__How to complete this task__
Go through the entries, filter for the word "filled", and copy every line that has it.
+++
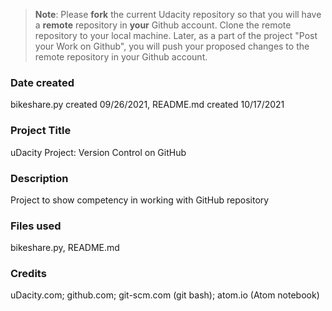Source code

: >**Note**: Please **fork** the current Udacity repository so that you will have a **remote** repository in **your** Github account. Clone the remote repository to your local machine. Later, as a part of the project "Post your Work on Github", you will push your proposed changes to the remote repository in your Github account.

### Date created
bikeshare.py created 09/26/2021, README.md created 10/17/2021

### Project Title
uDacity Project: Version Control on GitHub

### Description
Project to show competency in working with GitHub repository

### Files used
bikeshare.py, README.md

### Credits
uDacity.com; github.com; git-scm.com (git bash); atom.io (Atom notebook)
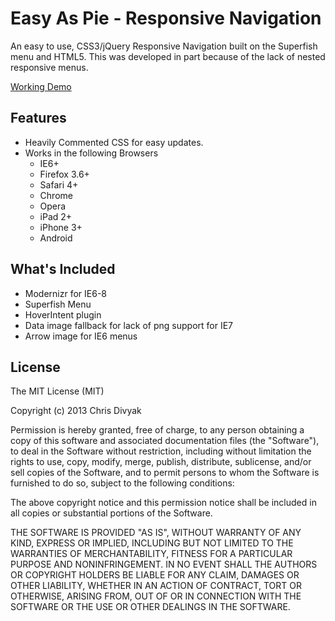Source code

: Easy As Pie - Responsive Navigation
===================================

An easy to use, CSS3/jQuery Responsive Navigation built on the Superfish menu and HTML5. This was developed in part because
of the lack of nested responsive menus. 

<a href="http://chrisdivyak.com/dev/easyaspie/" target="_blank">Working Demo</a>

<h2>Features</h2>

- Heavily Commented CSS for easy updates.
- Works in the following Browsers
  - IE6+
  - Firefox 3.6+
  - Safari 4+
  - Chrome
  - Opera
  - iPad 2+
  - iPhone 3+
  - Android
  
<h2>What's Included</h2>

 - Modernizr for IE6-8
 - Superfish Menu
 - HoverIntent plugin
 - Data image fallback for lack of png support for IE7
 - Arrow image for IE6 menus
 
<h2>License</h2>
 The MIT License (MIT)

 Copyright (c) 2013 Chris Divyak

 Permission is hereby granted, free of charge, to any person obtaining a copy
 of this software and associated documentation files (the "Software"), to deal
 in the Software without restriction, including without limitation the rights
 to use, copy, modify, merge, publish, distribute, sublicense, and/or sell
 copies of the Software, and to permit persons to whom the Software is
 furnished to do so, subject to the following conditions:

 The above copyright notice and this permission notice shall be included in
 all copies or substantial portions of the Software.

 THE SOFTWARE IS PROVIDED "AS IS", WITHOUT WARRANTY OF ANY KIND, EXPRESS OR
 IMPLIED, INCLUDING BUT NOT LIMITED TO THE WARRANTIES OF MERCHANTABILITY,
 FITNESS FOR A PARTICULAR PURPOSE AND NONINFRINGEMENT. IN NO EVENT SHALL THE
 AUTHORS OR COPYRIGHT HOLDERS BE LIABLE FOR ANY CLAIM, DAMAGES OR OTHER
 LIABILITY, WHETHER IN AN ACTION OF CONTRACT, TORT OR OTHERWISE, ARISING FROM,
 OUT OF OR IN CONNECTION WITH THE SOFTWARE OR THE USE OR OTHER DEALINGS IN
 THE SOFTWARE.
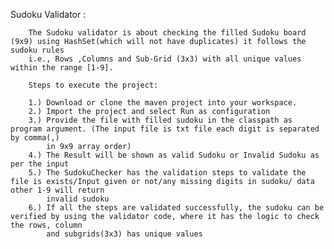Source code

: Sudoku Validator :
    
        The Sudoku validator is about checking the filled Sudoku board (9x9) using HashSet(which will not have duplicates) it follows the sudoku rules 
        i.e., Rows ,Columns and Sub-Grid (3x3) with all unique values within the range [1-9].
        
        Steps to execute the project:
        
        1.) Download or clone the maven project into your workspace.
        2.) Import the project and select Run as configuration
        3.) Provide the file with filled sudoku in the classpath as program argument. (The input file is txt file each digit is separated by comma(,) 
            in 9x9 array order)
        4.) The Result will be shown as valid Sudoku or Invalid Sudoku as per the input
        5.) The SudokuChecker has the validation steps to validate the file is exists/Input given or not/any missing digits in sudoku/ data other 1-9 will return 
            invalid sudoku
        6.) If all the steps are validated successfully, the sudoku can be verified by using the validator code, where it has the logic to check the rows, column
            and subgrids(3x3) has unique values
+++
__Result for this exercise__
        The Sudoku validator is about checking the filled Sudoku board (9x9) using HashSet(which will not have duplicates) it follows the sudoku rules 
        3.) Provide the file with filled sudoku in the classpath as program argument. (The input file is txt file each digit is separated by comma(,) 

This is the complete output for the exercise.